An infrequently updated dumping ground for one culture junkie's thoughts on film and whatever else

Friday, February 26, 2010

On feeling dumb, vis a vis "The Ghost Writer"

I'm always bad at political thrillers. Even though I'm fascinated by the genre's conspiratorial whispering and paranoiac behavior, the twists and plot developments in these movies are such that I'm left in the dark almost every time. This is particularly true of the vaunted conspiracy-thrillers of the '70s, when directors like Alan J. Pakula were less interested in narrative coherence than in conjuring a zeitgeist-y mood of sociopolitical dread and mistrust.

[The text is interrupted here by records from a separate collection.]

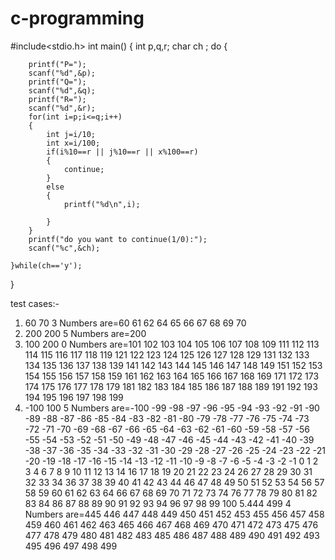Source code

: # c-programming
#include<stdio.h>
int main()
{
	int p,q,r;
	char ch ;
	do
	{
	
		printf("P=");
		scanf("%d",&p);
		printf("Q=");
		scanf("%d",&q);
		printf("R=");
		scanf("%d",&r);
		for(int i=p;i<=q;i++)
		{
			int j=i/10;
			int x=i/100;
			if(i%10==r || j%10==r || x%100==r)
			{
				continue;
			}
			else
			{
				printf("%d\n",i);
						
			}
		}
		printf("do you want to continue(1/0):");
		scanf("%c",&ch);
	
	}while(ch=='y');
}



test cases:-
1. 60 70 3
Numbers are=60 61 62 64 65 66 67 68 69 70
2. 200 200 5
Numbers are=200
3. 100 200 0
Numbers are=101 102 103 104 105 106 107 108 109 111 112 113 114 115 116 117 118 119 121 122 123 124 125 126 127 128 129 131 132 133 134 135 136 137 138 139 141 142 143 144 145 146 147 148 149 151 152 153 154 155 156 157 158 159 161 162 163 164 165 166 167 168 169 171 172 173 174 175 176 177 178 179 181 182 183 184 185 186 187 188 189 191 192 193 194 195 196 197 198 199
4. -100 100 5
Numbers are=-100 -99 -98 -97 -96 -95 -94 -93 -92 -91 -90 -89 -88 -87 -86 -85 -84 -83 -82 -81 -80 -79 -78 -77 -76 -75 -74 -73 -72 -71 -70 -69 -68 -67 -66 -65 -64 -63 -62 -61 -60 -59 -58 -57 -56 -55 -54 -53 -52 -51 -50 -49 -48 -47 -46 -45 -44 -43 -42 -41 -40 -39 -38 -37 -36 -35 -34 -33 -32 -31 -30 -29 -28 -27 -26 -25 -24 -23 -22 -21 -20 -19 -18 -17 -16 -15 -14 -13 -12 -11 -10 -9 -8 -7 -6 -5 -4 -3 -2 -1 0 1 2 3 4 6 7 8 9 10 11 12 13 14 16 17 18 19 20 21 22 23 24 26 27 28 29 30 31 32 33 34 36 37 38 39 40 41 42 43 44 46 47 48 49 50 51 52 53 54 56 57 58 59 60 61 62 63 64 66 67 68 69 70 71 72 73 74 76 77 78 79 80 81 82 83 84 86 87 88 89 90 91 92 93 94 96 97 98 99 100
5.444 499 4
Numbers are=445 446 447 448 449 450 451 452 453 455 456 457 458 459 460 461 462 463 465 466 467 468 469 470 471 472 473 475 476 477 478 479 480 481 482 483 485 486 487 488 489 490 491 492 493 495 496 497 498 499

Roman Polanski's impressive new political thriller, The Ghost Writer (no relation to either the Philip Roth novel or the '90s Nickelodeon TV series), is enjoying critical comparisons to Hitchcock, which makes a certain amount of sense, but I think Pakula's may be the more pertinent name to drop. Watching The Ghost Writer, I was reminded of my frustrated attempts to parse confounding Pakula efforts like The Parallax View and Klute. These movies, and others of their '70s-paranoia ilk, enjoy an unusually healthy reputation among cinephiles, and not without reason—they're uncompromising works that speak volumes about their times, both socially and cinematically. But they also don't make much of an effort to satisfy the viewer's narrative appetites, or to resolve themselves in ways that, you know, make sense.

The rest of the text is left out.